Each line of the material below with the word "that" is to be reported.

··· Record extracts ···

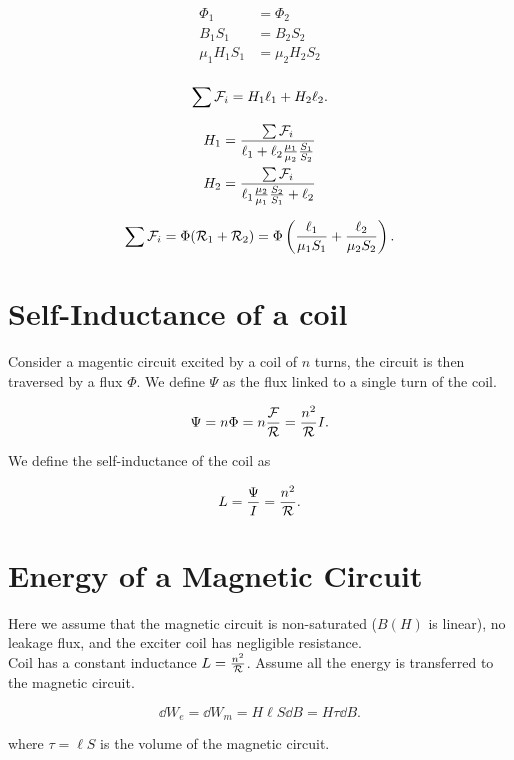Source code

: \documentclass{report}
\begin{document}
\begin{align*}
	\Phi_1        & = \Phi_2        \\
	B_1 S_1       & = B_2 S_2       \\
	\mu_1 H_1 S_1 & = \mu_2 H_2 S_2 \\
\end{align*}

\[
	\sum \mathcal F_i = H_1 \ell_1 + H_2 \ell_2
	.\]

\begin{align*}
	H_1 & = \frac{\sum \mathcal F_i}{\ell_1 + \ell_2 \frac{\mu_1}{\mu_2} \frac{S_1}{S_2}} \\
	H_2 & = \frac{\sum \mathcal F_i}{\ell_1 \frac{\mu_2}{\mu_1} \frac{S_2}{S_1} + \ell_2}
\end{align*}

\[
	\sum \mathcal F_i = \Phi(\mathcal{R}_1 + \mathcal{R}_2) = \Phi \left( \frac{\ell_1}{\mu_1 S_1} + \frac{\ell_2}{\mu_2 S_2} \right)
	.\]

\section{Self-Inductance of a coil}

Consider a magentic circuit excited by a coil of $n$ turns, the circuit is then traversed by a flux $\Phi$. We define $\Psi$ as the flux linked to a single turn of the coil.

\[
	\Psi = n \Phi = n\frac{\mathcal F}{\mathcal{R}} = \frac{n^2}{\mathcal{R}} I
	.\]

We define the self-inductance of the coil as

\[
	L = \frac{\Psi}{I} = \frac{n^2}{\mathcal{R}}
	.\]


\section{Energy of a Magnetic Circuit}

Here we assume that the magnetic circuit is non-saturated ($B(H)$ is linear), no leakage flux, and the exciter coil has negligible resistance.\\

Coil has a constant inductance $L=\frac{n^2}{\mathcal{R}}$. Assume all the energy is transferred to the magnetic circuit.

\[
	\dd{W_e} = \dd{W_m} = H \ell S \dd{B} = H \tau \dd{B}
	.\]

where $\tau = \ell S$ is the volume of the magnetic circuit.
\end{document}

···
··· Record extracts ···

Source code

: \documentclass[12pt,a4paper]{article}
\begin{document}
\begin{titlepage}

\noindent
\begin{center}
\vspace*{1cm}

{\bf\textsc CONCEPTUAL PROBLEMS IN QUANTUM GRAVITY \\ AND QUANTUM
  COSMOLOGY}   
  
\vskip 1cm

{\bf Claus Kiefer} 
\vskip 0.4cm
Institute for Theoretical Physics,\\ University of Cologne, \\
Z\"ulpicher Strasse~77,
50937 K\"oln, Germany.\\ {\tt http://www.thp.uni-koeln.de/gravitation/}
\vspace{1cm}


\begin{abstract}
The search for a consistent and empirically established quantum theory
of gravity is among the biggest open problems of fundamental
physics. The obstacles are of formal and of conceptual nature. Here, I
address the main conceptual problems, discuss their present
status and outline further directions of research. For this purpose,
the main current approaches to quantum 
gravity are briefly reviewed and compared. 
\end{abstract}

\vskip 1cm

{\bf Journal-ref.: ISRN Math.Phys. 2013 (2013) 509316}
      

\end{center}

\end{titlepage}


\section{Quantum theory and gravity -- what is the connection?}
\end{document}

···
··· Record extracts ···

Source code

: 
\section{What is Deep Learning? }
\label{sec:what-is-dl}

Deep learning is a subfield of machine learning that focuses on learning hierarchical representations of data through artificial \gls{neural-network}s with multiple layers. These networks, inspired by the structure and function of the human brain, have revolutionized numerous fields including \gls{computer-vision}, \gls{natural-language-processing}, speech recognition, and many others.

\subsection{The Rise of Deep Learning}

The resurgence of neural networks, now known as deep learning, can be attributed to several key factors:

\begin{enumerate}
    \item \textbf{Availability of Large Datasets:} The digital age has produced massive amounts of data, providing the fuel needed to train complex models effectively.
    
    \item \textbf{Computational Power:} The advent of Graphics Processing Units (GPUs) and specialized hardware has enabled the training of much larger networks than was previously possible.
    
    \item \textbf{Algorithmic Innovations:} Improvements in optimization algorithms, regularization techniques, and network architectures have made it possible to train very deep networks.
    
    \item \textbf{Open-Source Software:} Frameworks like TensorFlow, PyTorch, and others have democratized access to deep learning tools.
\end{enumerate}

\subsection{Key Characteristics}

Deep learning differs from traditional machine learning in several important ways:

···

» **Response to the task**
Here we assume that the magnetic circuit is non-saturated ($B(H)$ is linear), no leakage flux, and the exciter coil has negligible resistance.\\
Deep learning is a subfield of machine learning that focuses on learning hierarchical representations of data through artificial \gls{neural-network}s with multiple layers. These networks, inspired by the structure and function of the human brain, have revolutionized numerous fields including \gls{computer-vision}, \gls{natural-language-processing}, speech recognition, and many others.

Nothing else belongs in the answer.